Reproduce the data in full, exactly as given, leaving images out.

──────── Data in this exercise

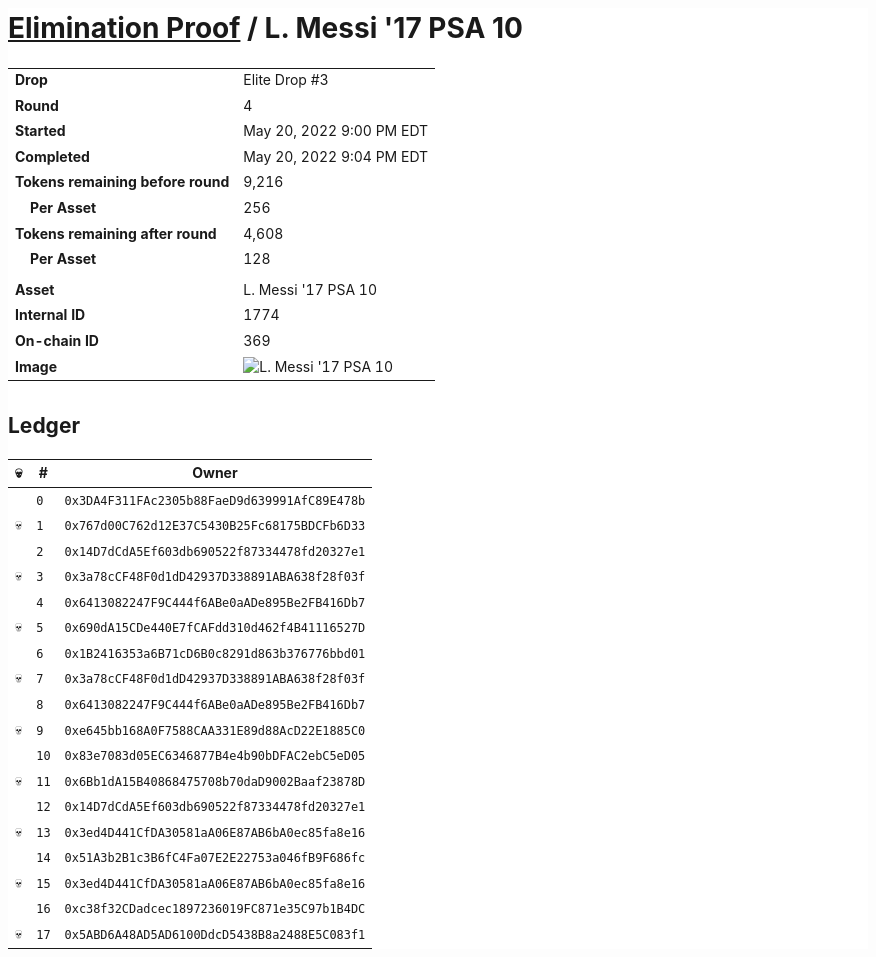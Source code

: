 # [Elimination Proof](./readme.md) / L. Messi &#039;17 PSA 10

|||
|---|---|
| **Drop** | Elite Drop #3 |
| **Round** | 4 |
| **Started** | May 20, 2022 9:00 PM EDT |
| **Completed** | May 20, 2022 9:04 PM EDT |
| **Tokens remaining before round** | 9,216 |
| **&nbsp;&nbsp;&nbsp;&nbsp;Per Asset** | 256 |
| **Tokens remaining after round** | 4,608 |
| **&nbsp;&nbsp;&nbsp;&nbsp;Per Asset** | 128 |
| | |
| **Asset** | L. Messi &#039;17 PSA 10 |
| **Internal ID** | 1774 |
| **On-chain ID** | 369 |
| **Image** | <img src="https://tcdn.blokpax.com/9648a5d9-183b-4648-9451-a6c9ff161e12/92d3e0f34856eb9abb7ee39210497a3f7833d0ff87be6374dd86227996308379.png" height="200" alt="L. Messi &#039;17 PSA 10" /> |

## Ledger

| 💀 | # | Owner |
| --- | --- | --- |
|  | `0` | `0x3DA4F311FAc2305b88FaeD9d639991AfC89E478b` |
| 💀 | `1` | `0x767d00C762d12E37C5430B25Fc68175BDCFb6D33` |
|  | `2` | `0x14D7dCdA5Ef603db690522f87334478fd20327e1` |
| 💀 | `3` | `0x3a78cCF48F0d1dD42937D338891ABA638f28f03f` |
|  | `4` | `0x6413082247F9C444f6ABe0aADe895Be2FB416Db7` |
| 💀 | `5` | `0x690dA15CDe440E7fCAFdd310d462f4B41116527D` |
|  | `6` | `0x1B2416353a6B71cD6B0c8291d863b376776bbd01` |
| 💀 | `7` | `0x3a78cCF48F0d1dD42937D338891ABA638f28f03f` |
|  | `8` | `0x6413082247F9C444f6ABe0aADe895Be2FB416Db7` |
| 💀 | `9` | `0xe645bb168A0F7588CAA331E89d88AcD22E1885C0` |
|  | `10` | `0x83e7083d05EC6346877B4e4b90bDFAC2ebC5eD05` |
| 💀 | `11` | `0x6Bb1dA15B40868475708b70daD9002Baaf23878D` |
|  | `12` | `0x14D7dCdA5Ef603db690522f87334478fd20327e1` |
| 💀 | `13` | `0x3ed4D441CfDA30581aA06E87AB6bA0ec85fa8e16` |
|  | `14` | `0x51A3b2B1c3B6fC4Fa07E2E22753a046fB9F686fc` |
| 💀 | `15` | `0x3ed4D441CfDA30581aA06E87AB6bA0ec85fa8e16` |
|  | `16` | `0xc38f32CDadcec1897236019FC871e35C97b1B4DC` |
| 💀 | `17` | `0x5ABD6A48AD5AD6100DdcD5438B8a2488E5C083f1` |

────────────────

§ Response
Source code

: # [Elimination Proof](./readme.md) / L. Messi &#039;17 PSA 10

|||
|---|---|
| **Drop** | Elite Drop #3 |
| **Round** | 4 |
| **Started** | May 20, 2022 9:00 PM EDT |
| **Completed** | May 20, 2022 9:04 PM EDT |
| **Tokens remaining before round** | 9,216 |
| **&nbsp;&nbsp;&nbsp;&nbsp;Per Asset** | 256 |
| **Tokens remaining after round** | 4,608 |
| **&nbsp;&nbsp;&nbsp;&nbsp;Per Asset** | 128 |
| | |
| **Asset** | L. Messi &#039;17 PSA 10 |
| **Internal ID** | 1774 |
| **On-chain ID** | 369 |
| **Image** | <img src="https://tcdn.blokpax.com/9648a5d9-183b-4648-9451-a6c9ff161e12/92d3e0f34856eb9abb7ee39210497a3f7833d0ff87be6374dd86227996308379.png" height="200" alt="L. Messi &#039;17 PSA 10" /> |

## Ledger

| 💀 | # | Owner |
| --- | --- | --- |
|  | `0` | `0x3DA4F311FAc2305b88FaeD9d639991AfC89E478b` |
| 💀 | `1` | `0x767d00C762d12E37C5430B25Fc68175BDCFb6D33` |
|  | `2` | `0x14D7dCdA5Ef603db690522f87334478fd20327e1` |
| 💀 | `3` | `0x3a78cCF48F0d1dD42937D338891ABA638f28f03f` |
|  | `4` | `0x6413082247F9C444f6ABe0aADe895Be2FB416Db7` |
| 💀 | `5` | `0x690dA15CDe440E7fCAFdd310d462f4B41116527D` |
|  | `6` | `0x1B2416353a6B71cD6B0c8291d863b376776bbd01` |
| 💀 | `7` | `0x3a78cCF48F0d1dD42937D338891ABA638f28f03f` |
|  | `8` | `0x6413082247F9C444f6ABe0aADe895Be2FB416Db7` |
| 💀 | `9` | `0xe645bb168A0F7588CAA331E89d88AcD22E1885C0` |
|  | `10` | `0x83e7083d05EC6346877B4e4b90bDFAC2ebC5eD05` |
| 💀 | `11` | `0x6Bb1dA15B40868475708b70daD9002Baaf23878D` |
|  | `12` | `0x14D7dCdA5Ef603db690522f87334478fd20327e1` |
| 💀 | `13` | `0x3ed4D441CfDA30581aA06E87AB6bA0ec85fa8e16` |
|  | `14` | `0x51A3b2B1c3B6fC4Fa07E2E22753a046fB9F686fc` |
| 💀 | `15` | `0x3ed4D441CfDA30581aA06E87AB6bA0ec85fa8e16` |
|  | `16` | `0xc38f32CDadcec1897236019FC871e35C97b1B4DC` |
| 💀 | `17` | `0x5ABD6A48AD5AD6100DdcD5438B8a2488E5C083f1` |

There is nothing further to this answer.